Global Policy Forum

'The Lesser Evil': Fight Fire With Fire


By Ronald Steel*

New York Times
July 25, 2004

Political Ethics in an Age of Terror.

By Michael Ignatieff.
212 pp. Princeton University Press.

Michael Ignatieff tells us how to do terrible things for a righteous cause and come away feeling good about it. In this case the terrible things are pre-emptive war (that is, aggression), targeted assassinations, ''coercive interrogations'' (torture lite) and indefinite imprisonment of suspects without trial or counsel. That is the ''lesser evil.'' The righteous cause is the preservation -- bruised but mostly intact -- of our democratic system from those who might threaten it. The failure to do so is the ''greater evil.''

Ignatieff, the director of the Carr Center for Human Rights Policy at Harvard, is no stranger to debates on the righteous use of force. He supported the American invasion of Iraq, as he did the American bombing of Belgrade and military intervention in Bosnia and Kosovo. He is an articulate advocate of what skeptics call liberal (or for that matter neoconservative) imperialism -- the use of military power to shape the world according to American interests and values.

In ''The Lesser Evil,'' originally presented last year as the Gifford Lectures at the University of Edinburgh, he turns from human rights victims and abusers to the new nemesis of our age, terrorism. His argument is essentially this: Terrorists could get hold of nuclear weapons and set them off in American cities. In the wake of the devastation the American public would demand that the government protect them at all costs. Constitutional restraints would go out the window. The United States would degenerate into a police state ruled by fear and suspicion. To those who believe we may already be moving in that direction, he warns that it could get worse. To combat this threat we must now begin a draconian war against terror that embraces measures normally repugnant to our values and legal processes.

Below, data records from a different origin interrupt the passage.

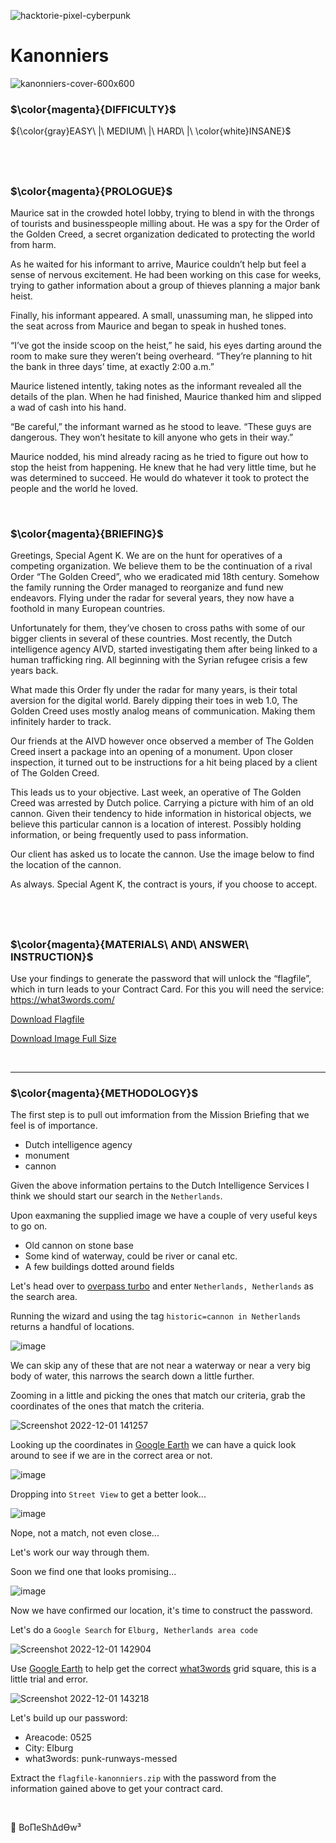 ![hacktorie-pixel-cyberpunk](https://user-images.githubusercontent.com/117080369/210135718-2b467f21-bc81-438c-b856-2ceb3f8b4375.png)

# Kanonniers
![kanonniers-cover-600x600](https://user-images.githubusercontent.com/117080369/205070112-88dbd378-7d7e-4af7-beb2-6632a30966a6.png)

### $\color{magenta}{DIFFICULTY}$
${\color{gray}EASY\ |\ MEDIUM\ |\ HARD\ |\ \color{white}INSANE}$

$~$
---

### $\color{magenta}{PROLOGUE}$
Maurice sat in the crowded hotel lobby, trying to blend in with the throngs of tourists and businesspeople milling about. He was a spy for the Order of the Golden Creed, a secret organization dedicated to protecting the world from harm.

As he waited for his informant to arrive, Maurice couldn’t help but feel a sense of nervous excitement. He had been working on this case for weeks, trying to gather information about a group of thieves planning a major bank heist.

Finally, his informant appeared. A small, unassuming man, he slipped into the seat across from Maurice and began to speak in hushed tones.

“I’ve got the inside scoop on the heist,” he said, his eyes darting around the room to make sure they weren’t being overheard. “They’re planning to hit the bank in three days’ time, at exactly 2:00 a.m.”

Maurice listened intently, taking notes as the informant revealed all the details of the plan. When he had finished, Maurice thanked him and slipped a wad of cash into his hand.

“Be careful,” the informant warned as he stood to leave. “These guys are dangerous. They won’t hesitate to kill anyone who gets in their way.”

Maurice nodded, his mind already racing as he tried to figure out how to stop the heist from happening. He knew that he had very little time, but he was determined to succeed. He would do whatever it took to protect the people and the world he loved.

$~$

### $\color{magenta}{BRIEFING}$
Greetings, Special Agent K. We are on the hunt for operatives of a competing organization. We believe them to be the continuation of a rival Order “The Golden Creed”, who we eradicated mid 18th century. Somehow the family running the Order managed to reorganize and fund new endeavors. Flying under the radar for several years, they now have a foothold in many European countries.

Unfortunately for them, they’ve chosen to cross paths with some of our bigger clients in several of these countries. Most recently, the Dutch intelligence agency AIVD, started investigating them after being linked to a human trafficking ring. All beginning with the Syrian refugee crisis a few years back.

What made this Order fly under the radar for many years, is their total aversion for the digital world. Barely dipping their toes in web 1.0, The Golden Creed uses mostly analog means of communication. Making them infinitely harder to track.

Our friends at the AIVD however once observed a member of The Golden Creed insert a package into an opening of a monument. Upon closer inspection, it turned out to be instructions for a hit being placed by a client of The Golden Creed.

This leads us to your objective. Last week, an operative of The Golden Creed was arrested by Dutch police. Carrying a picture with him of an old cannon. Given their tendency to hide information in historical objects, we believe this particular cannon is a location of interest. Possibly holding information, or being frequently used to pass information.

Our client has asked us to locate the cannon. Use the image below to find the location of the cannon.

As always. Special Agent K, the contract is yours, if you choose to accept.

$~$
---

### $\color{magenta}{MATERIALS\ AND\ ANSWER\ INSTRUCTION}$
Use your findings to generate the password that will unlock the “flagfile”, which in turn leads to your Contract Card. For this you will need the service: https://what3words.com/

<a href="https://hacktoria.com/wp-content/contracts/flags/flagfile-kanonniers.zip">Download Flagfile</a>

<a href="https://hacktoria.com/wp-content/uploads/2022/08/kannoniers.jpg">Download Image Full Size</a>

$~$

---

### $\color{magenta}{METHODOLOGY}$
The first step is to pull out imformation from the Mission Briefing that we feel is of importance.
* Dutch intelligence agency
* monument
* cannon

Given the above information pertains to the Dutch Intelligence Services I think we should start our search in the `Netherlands`.

Upon eaxmaning the supplied image we have a couple of very useful keys to go on.
* Old cannon on stone base
* Some kind of waterway, could be river or canal etc.
* A few buildings dotted around fields

Let's head over to <a href="https://overpass-turbo.eu/">overpass turbo</a> and enter `Netherlands, Netherlands` as the search area.

Running the wizard and using the tag `historic=cannon in Netherlands` returns a handful of locations.

![image](https://user-images.githubusercontent.com/117080369/205074392-e420ed03-f51c-402b-a042-1d1001c03c9b.png)

We can skip any of these that are not near a waterway or near a very big body of water, this narrows the search down a little further.

Zooming in a little and picking the ones that match our criteria, grab the coordinates of the ones that match the criteria.

![Screenshot 2022-12-01 141257](https://user-images.githubusercontent.com/117080369/205074913-9092543e-a3be-4df1-b2e6-bff6e589fa3a.png)

Looking up the coordinates in <a href="https://earth.google.com/">Google Earth</a> we can have a quick look around to see if we are in the correct area or not.

![image](https://user-images.githubusercontent.com/117080369/205075775-1cfcac83-1306-4e58-9504-8c6342790c88.png)

Dropping into `Street View` to get a better look...

![image](https://user-images.githubusercontent.com/117080369/205077432-317f9235-0de8-4009-aaee-2141a5701cd0.png)

Nope, not a match, not even close...

Let's work our way through them.

Soon we find one that looks promising...

![image](https://user-images.githubusercontent.com/117080369/205076951-b50f4406-2faf-4976-a652-f2cf829ffebd.png)

Now we have confirmed our location, it's time to construct the password.

Let's do a `Google Search` for `Elburg, Netherlands area code`

![Screenshot 2022-12-01 142904](https://user-images.githubusercontent.com/117080369/205078602-6a296e35-ab63-41a3-a03f-86979a4a70c7.png)

Use <a href="https://earth.google.com/">Google Earth</a> to help get the correct <a href="https://what3words.com/">what3words</a> grid square, this is a little trial and error.

![Screenshot 2022-12-01 143218](https://user-images.githubusercontent.com/117080369/205079517-50e2a193-4831-47e9-95e0-69b9c3621139.png)

Let's build up our password:
* Areacode: 0525
* City: Elburg
* what3words: punk-runways-messed

Extract the `flagfile-kanonniers.zip` with the password from the information gained above to get your contract card.

$~$

📌 BoΠeShΔdϴw³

To keep counterterror methods within tolerable bounds, he proposes such rules as judicial review, executive and Congressional oversight, free debate and limits on interrogation somewhere short of torture. How effective these rules might be is a matter of conjecture now that reports from Iraq, Afghanistan and Guantanamo give us an idea of the kind of coercive interrogations carried out in our name.

The lesser-evil position, Ignatieff tells us, lies in never losing sight of the ''morally problematic character of necessary measures.'' But his explanations and caveats offer cold comfort. They sound more like rationalizations than restraints. Does an evil act become lesser simply because it is problematic? So torture is problematic. Then what? Does suffering a twinge of bad conscience justify what we do in a righteous cause? It is comforting to think so, but saying, ''This hurts me as much as it does you'' is neither true nor considered an excuse.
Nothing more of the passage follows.